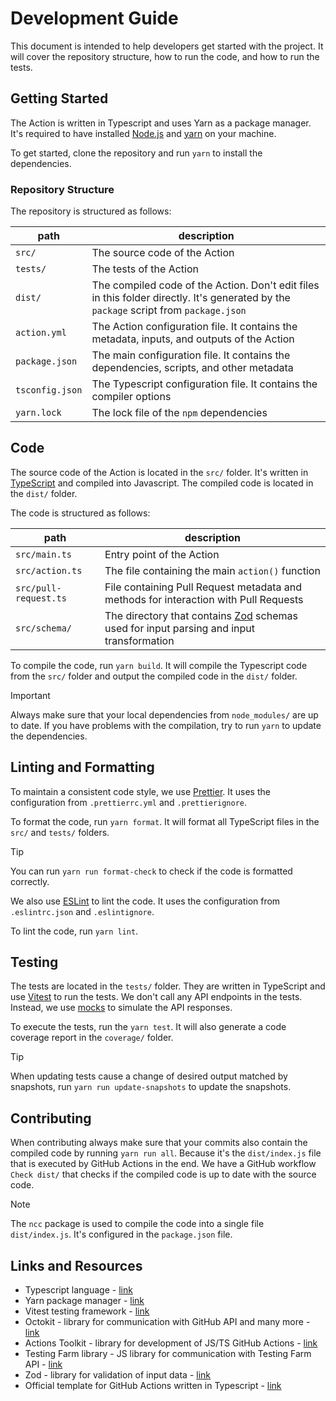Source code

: # Development Guide

This document is intended to help developers get started with the project. It will cover the repository structure, how to run the code, and how to run the tests.

## Getting Started

The Action is written in Typescript and uses Yarn as a package manager. It's required to have installed [Node.js](https://nodejs.org/en) and [yarn](https://yarnpkg.com/getting-started) on your machine.

To get started, clone the repository and run `yarn` to install the dependencies.

### Repository Structure

The repository is structured as follows:

| path | description |
|---|---|
| `src/` | The source code of the Action |
| `tests/` | The tests of the Action |
| `dist/` | The compiled code of the Action. Don't edit files in this folder directly. It's generated by the `package` script from `package.json` |
| `action.yml` | The Action configuration file. It contains the metadata, inputs, and outputs of the Action |
| `package.json` | The main configuration file. It contains the dependencies, scripts, and other metadata |
| `tsconfig.json` | The Typescript configuration file. It contains the compiler options |
| `yarn.lock` | The lock file of the `npm` dependencies |

## Code

The source code of the Action is located in the `src/` folder. It's written in [TypeScript](https://www.typescriptlang.org/) and compiled into Javascript. The compiled code is located in the `dist/` folder.

The code is structured as follows:

| path | description |
|---|---|
| `src/main.ts` | Entry point of the Action |
| `src/action.ts` | The file containing the main `action()` function |
| `src/pull-request.ts` | File containing Pull Request metadata and methods for interaction with Pull Requests |
| `src/schema/` | The directory that contains [Zod](https://zod.dev/) schemas used for input parsing and input transformation |

To compile the code, run `yarn build`. It will compile the Typescript code from the `src/` folder and output the compiled code in the `dist/` folder.

> [!IMPORTANT]
>
> Always make sure that your local dependencies from `node_modules/` are up to date. If you have problems with the compilation, try to run `yarn` to update the dependencies.

## Linting and Formatting

To maintain a consistent code style, we use [Prettier](https://prettier.io/docs/en/). It uses the configuration from `.prettierrc.yml` and `.prettierignore`.

To format the code, run `yarn format`. It will format all TypeScript files in the `src/` and `tests/` folders.

> [!TIP]
>
> You can run `yarn run format-check` to check if the code is formatted correctly.

We also use [ESLint](https://eslint.org/docs/latest/) to lint the code. It uses the configuration from `.eslintrc.json` and `.eslintignore`.

To lint the code, run `yarn lint`.

## Testing

The tests are located in the `tests/` folder. They are written in TypeScript and use [Vitest](https://vitest.dev/guide/) to run the tests. We don't call any API endpoints in the tests. Instead, we use [mocks](https://vitest.dev/guide/mocking.html) to simulate the API responses.

To execute the tests, run the `yarn test`. It will also generate a code coverage report in the `coverage/` folder.

> [!TIP]
>
> When updating tests cause a change of desired output matched by snapshots, run `yarn run update-snapshots` to update the snapshots.

## Contributing

When contributing always make sure that your commits also contain the compiled code by running `yarn run all`. Because it's the `dist/index.js` file that is executed by GitHub Actions in the end. We have a GitHub workflow `Check dist/` that checks if the compiled code is up to date with the source code.

> [!NOTE]
>
> The `ncc` package is used to compile the code into a single file `dist/index.js`. It's configured in the `package.json` file.

## Links and Resources

- Typescript language - [link](https://www.typescriptlang.org/)
- Yarn package manager - [link](https://yarnpkg.com/getting-started)
- Vitest testing framework - [link](https://vitest.dev/guide/)
- Octokit - library for communication with GitHub API and many more - [link](https://github.com/octokit/octokit.js)
- Actions Toolkit - library for development of JS/TS GitHub Actions - [link](https://github.com/actions/toolkit)
- Testing Farm library - JS library for communication with Testing Farm API - [link](https://github.com/redhat-plumbers-in-action/testing-farm)
- Zod - library for validation of input data - [link](https://zod.dev/)
- Official template for GitHub Actions written in Typescript - [link](https://github.com/actions/typescript-action)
------------
WHAT TO DO: Everything from the line with "input transformation |" through the line with "## Contributing" in the listing above must be retyped exactly, with nothing added.

TASK RESPONSE:
| `src/schema/` | The directory that contains [Zod](https://zod.dev/) schemas used for input parsing and input transformation |

To compile the code, run `yarn build`. It will compile the Typescript code from the `src/` folder and output the compiled code in the `dist/` folder.

> [!IMPORTANT]
>
> Always make sure that your local dependencies from `node_modules/` are up to date. If you have problems with the compilation, try to run `yarn` to update the dependencies.

## Linting and Formatting

To maintain a consistent code style, we use [Prettier](https://prettier.io/docs/en/). It uses the configuration from `.prettierrc.yml` and `.prettierignore`.

To format the code, run `yarn format`. It will format all TypeScript files in the `src/` and `tests/` folders.

> [!TIP]
>
> You can run `yarn run format-check` to check if the code is formatted correctly.

We also use [ESLint](https://eslint.org/docs/latest/) to lint the code. It uses the configuration from `.eslintrc.json` and `.eslintignore`.

To lint the code, run `yarn lint`.

## Testing

The tests are located in the `tests/` folder. They are written in TypeScript and use [Vitest](https://vitest.dev/guide/) to run the tests. We don't call any API endpoints in the tests. Instead, we use [mocks](https://vitest.dev/guide/mocking.html) to simulate the API responses.

To execute the tests, run the `yarn test`. It will also generate a code coverage report in the `coverage/` folder.

> [!TIP]
>
> When updating tests cause a change of desired output matched by snapshots, run `yarn run update-snapshots` to update the snapshots.

## Contributing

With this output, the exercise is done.